And when he would play, he would absolutely go into a meditative state but as soon as
he wasn't playing, he was just screwed up. And I tried as best I could to teach him,
"Hey, you're playing in that state, now the next morning when the reviews in the newspaper
come out, stay in that state as you read the pros and cons about," okay, "and stay in that
state when you attempt to have a manager to get your life together," but he just couldn't.
He would do it when he played and he was just not wanting to extend it. And so when you
hear about this person, he could've been as famous as anyone because he just couldn't
make it broader. He could make it deeper while he was playing. So the potential is hugely
there but seldom realize it was performance arts. Yes?
>> Just like you said for a sports sector, some people have natural talents for some
things, and you're saying, in your experiences, there's a big, wide fluctuation in ability
that people bring into the development of concentration?

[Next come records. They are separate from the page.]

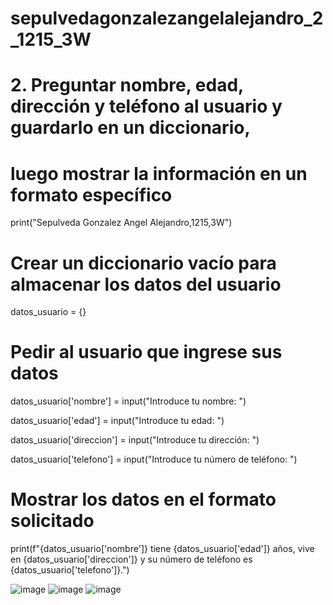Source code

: # sepulvedagonzalezangelalejandro_2_1215_3W

# 2. Preguntar nombre, edad, dirección y teléfono al usuario y guardarlo en un diccionario,

# luego mostrar la información en un formato específico

print("Sepulveda Gonzalez Angel Alejandro,1215,3W")

# Crear un diccionario vacío para almacenar los datos del usuario

datos_usuario = {}

# Pedir al usuario que ingrese sus datos

datos_usuario['nombre'] = input("Introduce tu nombre: ")

datos_usuario['edad'] = input("Introduce tu edad: ")

datos_usuario['direccion'] = input("Introduce tu dirección: ")

datos_usuario['telefono'] = input("Introduce tu número de teléfono: ")

# Mostrar los datos en el formato solicitado

print(f"{datos_usuario['nombre']} tiene {datos_usuario['edad']} años, vive en {datos_usuario['direccion']} y su número de teléfono es {datos_usuario['telefono']}.")

![image](https://github.com/user-attachments/assets/4b80a663-4c01-499a-a2a9-5e30f787f297)
![image](https://github.com/user-attachments/assets/eab11042-6185-4b0f-a707-f714ce0c46bb)   ![image](https://github.com/user-attachments/assets/98b2b86b-b868-42fd-bb25-120163e95681)

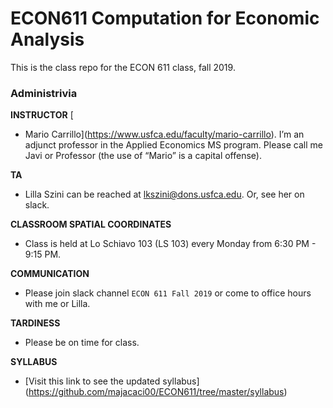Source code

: # ECON611 Computation for Economic Analysis

This is the class repo for the ECON 611 class, fall 2019.

### Administrivia

**INSTRUCTOR** [
* Mario Carrillo](https://www.usfca.edu/faculty/mario-carrillo). I’m an adjunct professor in the Applied Economics MS program.  Please call me Javi or Professor (the use of “Mario” is a capital offense). 

**TA** 
* Lilla Szini can be reached at lkszini@dons.usfca.edu. Or, see her on slack.

**CLASSROOM SPATIAL COORDINATES**
* Class is held at Lo Schiavo 103 (LS 103) every Monday from 6:30 PM - 9:15 PM.

**COMMUNICATION** 
* Please join slack channel `ECON 611 Fall 2019` or come to office hours with me or Lilla.

**TARDINESS** 
* Please be on time for class. 

**SYLLABUS**
* [Visit this link to see the updated syllabus] (https://github.com/majacaci00/ECON611/tree/master/syllabus)
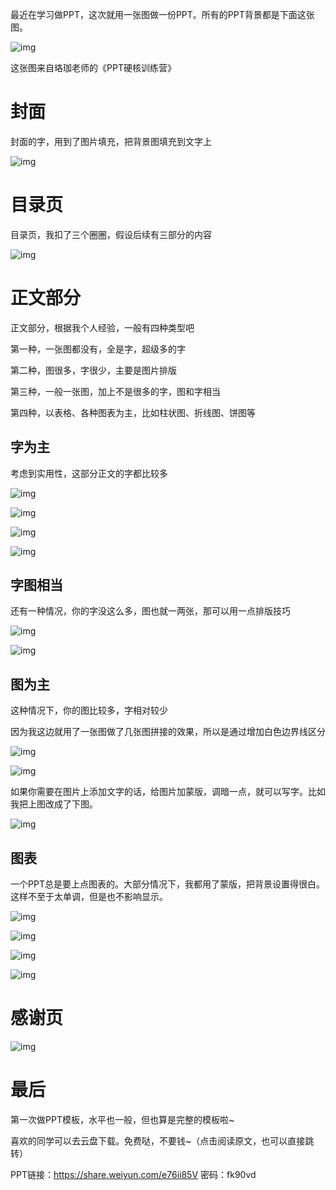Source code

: 最近在学习做PPT，这次就用一张图做一份PPT。所有的PPT背景都是下面这张图。

![img](https://mmbiz.qpic.cn/mmbiz_jpg/kO5f9K3SiclJTdQMia1bWL2D5BXU6xO7z0vY1beo2EMRVKiaWUpsKvTnE0xqq6icELXhhJrOyDCHKzMxYQKPTo2VrA/640?wx_fmt=jpeg)

这张图来自珞珈老师的《PPT硬核训练营》



# **封面**

封面的字，用到了图片填充，把背景图填充到文字上

![img](https://mmbiz.qpic.cn/mmbiz_jpg/kO5f9K3SiclJTdQMia1bWL2D5BXU6xO7z0TuwJwA2SZ10cUAvwFzmmBDUOCSlUs8ibiaGiaLE4SjibMsYgQr7xAZia0Jw/640?wx_fmt=jpeg)



# **目录页**

目录页，我扣了三个圈圈，假设后续有三部分的内容

![img](https://mmbiz.qpic.cn/mmbiz_jpg/kO5f9K3SiclJTdQMia1bWL2D5BXU6xO7z0pqGUOpyu4v2KIpfM6vDTejyBROsd3rLOqLKCJ3icRvC7vHAxSBgQDCw/640?wx_fmt=jpeg)



# **正文部分**

正文部分，根据我个人经验，一般有四种类型吧

第一种，一张图都没有，全是字，超级多的字

第二种，图很多，字很少，主要是图片排版

第三种，一般一张图，加上不是很多的字，图和字相当

第四种，以表格、各种图表为主，比如柱状图、折线图、饼图等



## **字为主**

考虑到实用性，这部分正文的字都比较多

![img](https://mmbiz.qpic.cn/mmbiz_jpg/kO5f9K3SiclJTdQMia1bWL2D5BXU6xO7z0YNBfCFZvM35utJCvUicjiaUY0aY7Dw7dNw2M7g0xBco7CVDgRpicwH75g/640?wx_fmt=jpeg)

![img](https://mmbiz.qpic.cn/mmbiz_jpg/kO5f9K3SiclJTdQMia1bWL2D5BXU6xO7z0xZxYBY9hJPficNicGhCdQ2Zoia8biazGje4VvNn0VPibicbywhJ6lKk5om1A/640?wx_fmt=jpeg)

![img](https://mmbiz.qpic.cn/mmbiz_jpg/kO5f9K3SiclJTdQMia1bWL2D5BXU6xO7z0neJnFtpyxg8GmRwZrA2oBb6mGVUObEVO5frqibdtSMoSY3xaYNxDUjw/640?wx_fmt=jpeg)

![img](https://mmbiz.qpic.cn/mmbiz_jpg/kO5f9K3SiclJTdQMia1bWL2D5BXU6xO7z0uvcgWoXxvQ41bSY1CMvXLzzYgeChtH6qiblN7797rjDeyGibuRQQzcjw/640?wx_fmt=jpeg)

## **字图相当**

还有一种情况，你的字没这么多，图也就一两张，那可以用一点排版技巧

![img](https://mmbiz.qpic.cn/mmbiz_jpg/kO5f9K3SiclJTdQMia1bWL2D5BXU6xO7z0PwcXDSAIVvzrJj0b1AmadQcoIoIMedepAlU7ESsdjuBZEicBOBSG3DA/640?wx_fmt=jpeg)

![img](https://mmbiz.qpic.cn/mmbiz_jpg/kO5f9K3SiclJTdQMia1bWL2D5BXU6xO7z0SteTgm6FqRFhyjNY5M8M1mVt1Z1vQKXpeUdm18TCTBTTZCLG2ywFicg/640?wx_fmt=jpeg)



## **图为主**

这种情况下，你的图比较多，字相对较少

因为我这边就用了一张图做了几张图拼接的效果，所以是通过增加白色边界线区分

![img](https://mmbiz.qpic.cn/mmbiz_jpg/kO5f9K3SiclJTdQMia1bWL2D5BXU6xO7z0Gm4gs84pOQ1nrLPibKJ0vuvMm0qX6F6QiaSvD4VkQv1d1zbHBlyEnL9w/640?wx_fmt=jpeg)

![img](https://mmbiz.qpic.cn/mmbiz_jpg/kO5f9K3SiclJTdQMia1bWL2D5BXU6xO7z0PMSoTg3TWVd08OuvOtqV7OpPTZ96yKT4IQ6ZiaicsKl9hOtu0wgAeZ9w/640?wx_fmt=jpeg)



如果你需要在图片上添加文字的话，给图片加蒙版，调暗一点，就可以写字。比如我把上图改成了下图。

![img](https://mmbiz.qpic.cn/mmbiz_jpg/kO5f9K3SiclJTdQMia1bWL2D5BXU6xO7z0MWQibq88chI2kelwIsnxzKVCqORzBn3uUMYatgfqXXUwKia8yTFD4wSA/640?wx_fmt=jpeg)



## **图表**

一个PPT总是要上点图表的。大部分情况下，我都用了蒙版，把背景设置得很白。这样不至于太单调，但是也不影响显示。

![img](https://mmbiz.qpic.cn/mmbiz_jpg/kO5f9K3SiclJTdQMia1bWL2D5BXU6xO7z03lVQm7bs5UWqWElo5Hkl6eIiaibrkVYHlYXVFwmK6C9F710xDyW69Kfw/640?wx_fmt=jpeg)

![img](https://mmbiz.qpic.cn/mmbiz_jpg/kO5f9K3SiclJTdQMia1bWL2D5BXU6xO7z0cazJzxpVTq359nicQtlEm2AZPao8L3oSpPVcOfEJUbU7rSJtr7bFkhw/640?wx_fmt=jpeg)

![img](https://mmbiz.qpic.cn/mmbiz_jpg/kO5f9K3SiclJTdQMia1bWL2D5BXU6xO7z0aZKZRIicvCria0H5ghXbs0UYbI8BHT9qTvjzMQQEeF3fxYPTic5V2LXpA/640?wx_fmt=jpeg)

![img](https://mmbiz.qpic.cn/mmbiz_jpg/kO5f9K3SiclJTdQMia1bWL2D5BXU6xO7z0vkzL0qibenibJ0TRdNy4r12DibnFxoG2wfWeicpDibKE2lILC1MSwWQjNCw/640?wx_fmt=jpeg)



# **感谢页**

![img](https://mmbiz.qpic.cn/mmbiz_jpg/kO5f9K3SiclJTdQMia1bWL2D5BXU6xO7z0KJ7MF5xlgSAqckMQ4nnXNdrR2icmuv4Ds2nrSPz3AzBuqibVIXQIuUWQ/640?wx_fmt=jpeg)



# **最后**

第一次做PPT模板，水平也一般，但也算是完整的模板啦~

喜欢的同学可以去云盘下载。免费哒，不要钱~（点击阅读原文，也可以直接跳转）

PPT链接：https://share.weiyun.com/e76ii85V 密码：fk90vd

>> YOUNG: Very intelligent question. >> Most people aren't...
>> YOUNG: Is there a range of natural abilities for meditation? And the answer is yes. Have
we yet to quantify that in a scientifically acceptable way? No. We're not there yet, but
it is my anecdotal experience that there's a huge range. Now, the danger in telling you
that is the assumption is I'm at the low end of the tail. I'm at the--you know, I'm the
free standard deviations to the non-desirable. Okay, that's the assumption, right? Everybody
makes sense. I say well, actually, there is, you know, there's a sort of bell curve distribution.
The assumption is I'm all these--I'm three sigmas in the direction I want to be. Okay?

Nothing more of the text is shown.